─── Data for review

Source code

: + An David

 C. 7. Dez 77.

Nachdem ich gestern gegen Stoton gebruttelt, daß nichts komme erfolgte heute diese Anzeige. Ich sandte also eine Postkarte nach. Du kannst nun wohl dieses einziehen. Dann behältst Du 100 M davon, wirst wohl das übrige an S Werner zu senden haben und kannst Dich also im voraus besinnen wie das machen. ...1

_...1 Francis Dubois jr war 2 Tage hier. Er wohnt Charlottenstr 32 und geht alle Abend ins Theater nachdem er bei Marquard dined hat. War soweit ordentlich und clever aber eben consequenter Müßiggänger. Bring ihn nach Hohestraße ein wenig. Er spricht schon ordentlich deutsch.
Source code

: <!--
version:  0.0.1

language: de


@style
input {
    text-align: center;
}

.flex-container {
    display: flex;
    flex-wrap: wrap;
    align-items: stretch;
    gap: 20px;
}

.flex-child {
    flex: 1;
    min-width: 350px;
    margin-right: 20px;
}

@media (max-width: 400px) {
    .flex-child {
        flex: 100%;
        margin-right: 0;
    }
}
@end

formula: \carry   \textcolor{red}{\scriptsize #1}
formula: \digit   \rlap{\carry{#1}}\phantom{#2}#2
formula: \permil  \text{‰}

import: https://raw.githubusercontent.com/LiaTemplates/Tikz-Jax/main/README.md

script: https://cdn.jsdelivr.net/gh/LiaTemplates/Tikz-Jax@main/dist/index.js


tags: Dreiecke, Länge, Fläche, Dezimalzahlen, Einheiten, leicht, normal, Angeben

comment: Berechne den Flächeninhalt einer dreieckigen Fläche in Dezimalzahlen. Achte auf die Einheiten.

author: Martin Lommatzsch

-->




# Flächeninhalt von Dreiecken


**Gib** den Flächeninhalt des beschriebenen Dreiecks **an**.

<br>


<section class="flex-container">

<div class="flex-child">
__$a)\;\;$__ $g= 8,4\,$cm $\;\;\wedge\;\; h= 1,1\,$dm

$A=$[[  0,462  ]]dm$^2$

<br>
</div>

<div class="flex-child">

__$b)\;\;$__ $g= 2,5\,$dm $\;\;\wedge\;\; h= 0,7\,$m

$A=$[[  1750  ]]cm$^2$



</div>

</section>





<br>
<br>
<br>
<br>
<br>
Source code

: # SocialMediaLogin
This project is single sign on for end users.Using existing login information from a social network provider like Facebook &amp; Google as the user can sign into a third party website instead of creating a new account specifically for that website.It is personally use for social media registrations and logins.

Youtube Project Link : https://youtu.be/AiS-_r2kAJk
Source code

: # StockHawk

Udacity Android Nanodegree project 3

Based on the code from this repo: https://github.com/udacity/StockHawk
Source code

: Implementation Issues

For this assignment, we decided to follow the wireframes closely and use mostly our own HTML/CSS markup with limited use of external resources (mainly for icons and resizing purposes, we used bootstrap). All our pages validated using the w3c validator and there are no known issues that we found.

──────
─── Data for review

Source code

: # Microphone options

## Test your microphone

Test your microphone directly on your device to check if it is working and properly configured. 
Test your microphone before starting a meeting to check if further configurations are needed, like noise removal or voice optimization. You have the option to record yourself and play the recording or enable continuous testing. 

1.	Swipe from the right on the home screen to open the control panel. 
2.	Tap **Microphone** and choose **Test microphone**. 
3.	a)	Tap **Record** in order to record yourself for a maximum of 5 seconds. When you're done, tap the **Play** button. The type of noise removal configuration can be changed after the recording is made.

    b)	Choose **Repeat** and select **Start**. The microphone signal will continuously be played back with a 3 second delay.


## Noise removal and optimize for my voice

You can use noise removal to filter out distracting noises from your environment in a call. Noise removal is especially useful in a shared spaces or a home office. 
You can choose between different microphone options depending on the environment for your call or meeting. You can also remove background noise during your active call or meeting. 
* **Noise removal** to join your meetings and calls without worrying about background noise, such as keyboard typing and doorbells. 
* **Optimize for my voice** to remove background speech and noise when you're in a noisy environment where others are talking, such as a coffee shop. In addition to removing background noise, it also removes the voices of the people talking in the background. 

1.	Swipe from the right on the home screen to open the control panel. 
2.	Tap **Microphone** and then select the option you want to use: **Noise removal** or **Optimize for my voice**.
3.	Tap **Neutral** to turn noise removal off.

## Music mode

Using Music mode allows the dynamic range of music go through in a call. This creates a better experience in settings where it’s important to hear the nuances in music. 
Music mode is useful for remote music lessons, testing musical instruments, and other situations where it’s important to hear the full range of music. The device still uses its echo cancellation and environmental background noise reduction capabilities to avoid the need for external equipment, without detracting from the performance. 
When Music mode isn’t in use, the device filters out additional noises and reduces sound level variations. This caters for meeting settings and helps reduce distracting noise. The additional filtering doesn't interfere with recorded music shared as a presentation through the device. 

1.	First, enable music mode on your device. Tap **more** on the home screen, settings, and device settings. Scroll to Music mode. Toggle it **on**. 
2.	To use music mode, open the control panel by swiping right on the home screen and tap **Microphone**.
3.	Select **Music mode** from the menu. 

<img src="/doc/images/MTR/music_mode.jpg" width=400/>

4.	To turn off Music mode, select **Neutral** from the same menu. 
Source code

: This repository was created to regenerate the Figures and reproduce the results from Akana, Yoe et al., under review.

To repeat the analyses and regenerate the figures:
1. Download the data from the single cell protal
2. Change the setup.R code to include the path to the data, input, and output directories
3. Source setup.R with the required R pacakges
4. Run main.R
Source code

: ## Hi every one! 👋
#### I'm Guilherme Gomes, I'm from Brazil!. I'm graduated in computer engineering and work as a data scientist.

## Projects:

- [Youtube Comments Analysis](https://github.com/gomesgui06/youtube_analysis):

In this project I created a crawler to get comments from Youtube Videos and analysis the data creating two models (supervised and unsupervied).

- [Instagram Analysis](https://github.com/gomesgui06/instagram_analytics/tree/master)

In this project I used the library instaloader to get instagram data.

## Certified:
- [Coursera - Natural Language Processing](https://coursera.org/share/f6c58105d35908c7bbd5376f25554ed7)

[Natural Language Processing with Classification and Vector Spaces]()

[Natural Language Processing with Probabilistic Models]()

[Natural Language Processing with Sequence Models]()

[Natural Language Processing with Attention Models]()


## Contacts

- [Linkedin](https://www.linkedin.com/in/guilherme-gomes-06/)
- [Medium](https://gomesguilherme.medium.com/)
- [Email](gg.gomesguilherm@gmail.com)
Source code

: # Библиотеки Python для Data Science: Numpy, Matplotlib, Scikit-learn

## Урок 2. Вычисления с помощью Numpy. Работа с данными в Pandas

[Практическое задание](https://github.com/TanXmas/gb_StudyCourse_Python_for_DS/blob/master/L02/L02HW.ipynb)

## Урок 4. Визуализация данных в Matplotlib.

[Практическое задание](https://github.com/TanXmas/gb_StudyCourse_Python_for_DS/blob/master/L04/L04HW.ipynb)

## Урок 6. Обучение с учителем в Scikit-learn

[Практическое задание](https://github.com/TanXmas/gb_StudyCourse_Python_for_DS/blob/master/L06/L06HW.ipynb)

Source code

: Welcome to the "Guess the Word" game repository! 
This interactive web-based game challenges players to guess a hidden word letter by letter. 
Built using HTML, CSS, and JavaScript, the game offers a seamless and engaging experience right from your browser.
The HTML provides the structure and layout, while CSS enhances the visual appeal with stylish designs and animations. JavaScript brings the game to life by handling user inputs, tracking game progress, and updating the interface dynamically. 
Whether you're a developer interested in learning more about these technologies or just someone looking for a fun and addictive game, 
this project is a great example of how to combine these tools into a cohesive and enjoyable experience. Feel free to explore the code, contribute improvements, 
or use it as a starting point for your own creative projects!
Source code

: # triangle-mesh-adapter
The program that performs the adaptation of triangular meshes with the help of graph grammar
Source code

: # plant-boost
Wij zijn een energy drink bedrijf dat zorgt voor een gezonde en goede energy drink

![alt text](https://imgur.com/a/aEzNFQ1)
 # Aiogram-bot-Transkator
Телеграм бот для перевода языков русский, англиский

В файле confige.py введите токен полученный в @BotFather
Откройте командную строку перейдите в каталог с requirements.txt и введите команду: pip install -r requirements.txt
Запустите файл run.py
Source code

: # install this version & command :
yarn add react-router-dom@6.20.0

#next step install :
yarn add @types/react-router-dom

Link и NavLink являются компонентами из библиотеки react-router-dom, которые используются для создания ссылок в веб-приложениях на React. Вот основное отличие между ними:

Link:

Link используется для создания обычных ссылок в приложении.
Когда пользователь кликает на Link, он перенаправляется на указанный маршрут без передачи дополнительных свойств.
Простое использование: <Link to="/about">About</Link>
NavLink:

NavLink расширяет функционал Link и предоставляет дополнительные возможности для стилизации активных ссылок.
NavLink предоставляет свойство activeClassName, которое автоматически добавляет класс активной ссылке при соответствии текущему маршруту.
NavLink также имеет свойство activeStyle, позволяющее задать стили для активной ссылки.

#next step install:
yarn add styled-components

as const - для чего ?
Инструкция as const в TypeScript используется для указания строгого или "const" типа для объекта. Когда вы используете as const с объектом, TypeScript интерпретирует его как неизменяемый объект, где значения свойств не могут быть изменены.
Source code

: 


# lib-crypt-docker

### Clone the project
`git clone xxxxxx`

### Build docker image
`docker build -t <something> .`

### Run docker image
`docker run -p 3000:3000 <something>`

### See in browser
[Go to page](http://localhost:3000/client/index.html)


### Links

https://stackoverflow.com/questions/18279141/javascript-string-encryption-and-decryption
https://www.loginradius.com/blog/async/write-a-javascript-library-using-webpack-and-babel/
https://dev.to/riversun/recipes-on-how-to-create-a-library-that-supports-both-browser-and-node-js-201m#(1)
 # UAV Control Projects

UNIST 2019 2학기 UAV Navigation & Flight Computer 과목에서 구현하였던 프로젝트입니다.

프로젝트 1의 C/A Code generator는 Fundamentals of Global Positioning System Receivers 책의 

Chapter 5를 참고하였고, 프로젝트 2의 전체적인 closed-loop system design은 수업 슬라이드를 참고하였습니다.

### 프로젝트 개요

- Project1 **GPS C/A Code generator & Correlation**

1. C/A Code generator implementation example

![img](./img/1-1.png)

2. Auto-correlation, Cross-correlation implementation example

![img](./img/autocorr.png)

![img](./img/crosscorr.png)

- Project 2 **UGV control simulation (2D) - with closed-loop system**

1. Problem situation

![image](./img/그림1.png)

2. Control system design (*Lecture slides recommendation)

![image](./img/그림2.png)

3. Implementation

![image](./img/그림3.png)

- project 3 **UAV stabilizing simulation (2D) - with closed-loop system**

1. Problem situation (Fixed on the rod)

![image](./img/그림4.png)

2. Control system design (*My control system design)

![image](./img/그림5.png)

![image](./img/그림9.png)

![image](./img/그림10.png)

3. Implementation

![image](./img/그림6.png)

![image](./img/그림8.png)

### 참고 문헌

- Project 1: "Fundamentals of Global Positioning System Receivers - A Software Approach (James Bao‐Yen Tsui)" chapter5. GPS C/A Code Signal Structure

──────
─── Data for review

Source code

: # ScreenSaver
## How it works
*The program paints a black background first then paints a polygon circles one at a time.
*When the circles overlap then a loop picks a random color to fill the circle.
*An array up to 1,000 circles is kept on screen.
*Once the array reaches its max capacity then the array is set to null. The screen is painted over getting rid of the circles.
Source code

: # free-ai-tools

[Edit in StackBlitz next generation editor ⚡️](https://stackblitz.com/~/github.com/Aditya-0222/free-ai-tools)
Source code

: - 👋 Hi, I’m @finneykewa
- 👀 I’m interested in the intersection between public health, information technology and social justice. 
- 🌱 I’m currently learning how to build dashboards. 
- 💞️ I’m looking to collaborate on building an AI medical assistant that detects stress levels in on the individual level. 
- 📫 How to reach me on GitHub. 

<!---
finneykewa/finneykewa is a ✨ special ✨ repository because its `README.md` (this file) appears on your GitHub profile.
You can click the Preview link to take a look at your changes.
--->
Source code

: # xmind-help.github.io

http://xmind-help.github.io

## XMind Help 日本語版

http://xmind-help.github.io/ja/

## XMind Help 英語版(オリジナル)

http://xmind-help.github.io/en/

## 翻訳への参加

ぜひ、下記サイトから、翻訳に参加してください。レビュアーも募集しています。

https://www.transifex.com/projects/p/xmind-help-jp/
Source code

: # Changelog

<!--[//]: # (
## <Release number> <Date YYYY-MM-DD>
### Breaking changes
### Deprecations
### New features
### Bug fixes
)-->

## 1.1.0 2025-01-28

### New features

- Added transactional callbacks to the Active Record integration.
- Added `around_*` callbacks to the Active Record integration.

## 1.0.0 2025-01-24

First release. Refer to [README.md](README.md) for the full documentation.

──────

§ Activity: Check each line of the listing above, and copy it if it contains the word "flex".

§ Solved problem:
.flex-container {
    display: flex;
    flex-wrap: wrap;
.flex-child {
    flex: 1;
    .flex-child {
        flex: 100%;
<section class="flex-container">
<div class="flex-child">
<div class="flex-child">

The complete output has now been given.